Bill would allow undercover testers to record conversations with landlords to prove acts of housing discrimination
We've talked about the limitations of landlords to surveil tenants, but what about the limitations on surveilling landlords?
Privacy has been an interesting topic nowadays with Ring and other technology available to capture all activity, record every sound, and catch people in embarrassing moments.
Landlords, naturally, would like to have eyes and ears on their property but in an earlier piece, we said that this inquisitiveness must be tempered with an understanding that tenants are entitled to some solitude and don't want to be watched.
Read our previous article: Smile. You're on Candid Camera. Wait, no Ring
Peeping on tenants is allowed in limited circumstances and even then, we may not recommend it because it creates an uneasy feeling among residents.
Where we have seen value in surveillance, particularly, is identifying thieves who steal packages. When there is a resident stealing other people's stuff, we treat this as a non-curable offense.
But what about tenants surveilling landlords?

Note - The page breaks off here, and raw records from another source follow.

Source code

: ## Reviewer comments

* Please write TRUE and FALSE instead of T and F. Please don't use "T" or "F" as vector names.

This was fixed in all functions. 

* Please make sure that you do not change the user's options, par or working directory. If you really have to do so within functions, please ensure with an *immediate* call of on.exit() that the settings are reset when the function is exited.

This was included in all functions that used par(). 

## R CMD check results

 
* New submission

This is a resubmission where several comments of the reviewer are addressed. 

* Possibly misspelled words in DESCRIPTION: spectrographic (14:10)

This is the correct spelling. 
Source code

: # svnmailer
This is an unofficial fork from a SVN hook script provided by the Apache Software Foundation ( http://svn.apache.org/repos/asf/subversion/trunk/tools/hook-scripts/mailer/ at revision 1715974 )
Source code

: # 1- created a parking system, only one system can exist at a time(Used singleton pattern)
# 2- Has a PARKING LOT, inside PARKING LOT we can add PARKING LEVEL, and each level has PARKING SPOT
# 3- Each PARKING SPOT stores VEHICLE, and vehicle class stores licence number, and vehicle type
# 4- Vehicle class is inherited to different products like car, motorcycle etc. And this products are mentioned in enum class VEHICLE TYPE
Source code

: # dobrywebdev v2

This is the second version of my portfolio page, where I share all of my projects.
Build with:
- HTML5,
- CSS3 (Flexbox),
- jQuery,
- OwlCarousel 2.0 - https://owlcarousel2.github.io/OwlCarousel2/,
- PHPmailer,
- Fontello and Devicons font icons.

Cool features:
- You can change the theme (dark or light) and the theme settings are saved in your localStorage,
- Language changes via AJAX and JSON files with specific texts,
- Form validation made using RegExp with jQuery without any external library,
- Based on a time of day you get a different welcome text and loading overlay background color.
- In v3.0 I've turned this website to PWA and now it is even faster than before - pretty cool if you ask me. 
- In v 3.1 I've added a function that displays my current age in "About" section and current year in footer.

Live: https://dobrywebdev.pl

The newly introduced bill of Assembly Bill 1086 would authorize eavesdropping on a landlord who makes statements in violation of fair housing laws.
Such types of surreptitious recordings are criminalized under current law. California is a "two-party consent" state, meaning that generally speaking, a conversation cannot be legally recorded without the other party's permission.
There is a troubling practice of opportunistic attorneys catching landlords in the act of discrimination by hiring "testers," and business is good. One attorney called upon the same person - someone with a Section 8 housing voucher in hand - to instigate over 30 extortion plots when landlords shooed her away. Our office was retained to defend against these lawsuits.
One group in support of AB 1086 is the Fair Housing Advocates of Northern California, an organization that is dedicated to providing "free comprehensive fair housing counseling, complaint investigation, and assistance in filing housing discrimination complaints" with various government agencies.
It would seem to be a noble cause - that is, ensuring the health and well-being of people through equal opportunity housing opportunities and giving them an upward trajectory in life. Their introductory video is a tear-jerker.
Nonprofit Spotlight featuring Fair Housing Advocates of Northern California from Catchafire.org on Vimeo.
In fact, groups like this sue landlords for discriminatory comments and support AB 1086, a proposed law that would allow hired people posing as prospective renters to record conversations without the consent of the housing provider, a departure from California's "two-party consent" rule, meaning you have to agree to be recorded.
Let's look at the statute
The bill sponsored by Assemblyman Kevin McCarty, D-Sacramento, would remove prohibitions of intercepting communications by an agent of the Civil Rights Department or an investigator or tester for a fair housing enforcement organization.
It reasons that "the use of testing is an essential critical methodology in investigating compliance with and enforcing violations of fair housing laws and an essential tool to prove housing discrimination has occurred." A tester is defined as:
a person who, without any bona fide intent to rent or purchase housing, purchase[s] a mortgage or vehicle loan, or patronize[s] a place of public accommodation, poses as a prospective renter, borrower, or patron for the purpose of gathering information for the purpose of assessing compliance with civil rights laws.
For those of you who argue that the use of imposters is fraud or entrapment, we won't disagree with you, but point out that this issue was visited by the U.S. Supreme Court in the 1982 case of Havens Realty Corporation v. Coleman. The case involved allegations that a real estate brokerage firm engaged in a pattern of racial discrimination by steering African American clients away from certain neighborhoods and toward others.
A civil rights organization based in Richmond, Virginia sent both a Black tester and a White tester to answer an advertisement for a rental. The Black woman was informed that there were no vacancies while the White man was told that several rental units were available.
Ordinarily, lying on an application is an unpardonable sin, but the Supreme Court justified fibs as a means to expose housing discrimination.
''A tester who has been the object of a misrepresentation made unlawful has suffered injury in precisely the form the statute was intended to guard against and therefore has standing to maintain a claim for damages under the Act's provisions. That the tester may have approached the real estate agent fully expecting that he would receive false information, and without any intention of buying or renting a home, does not negate the simple fact of injury.''
~ Supreme Court Justice William Brennan
In the text of AB 1086, there is an odd reference to the murder of George Floyd and other victims of police brutality, noting that video recordings were instrumental in obtaining jury verdicts against law enforcement officers. This seems to be a disconnected thought - or dicta - and we fail to see the comparison between police brutality and recordings of fair housing tests.
Parting thoughts
We welcome all rental applicants and do not express a preference for any group nor exclude anyone from housing opportunities. When a rental application is denied, it is because we found a more suitable candidate. Period.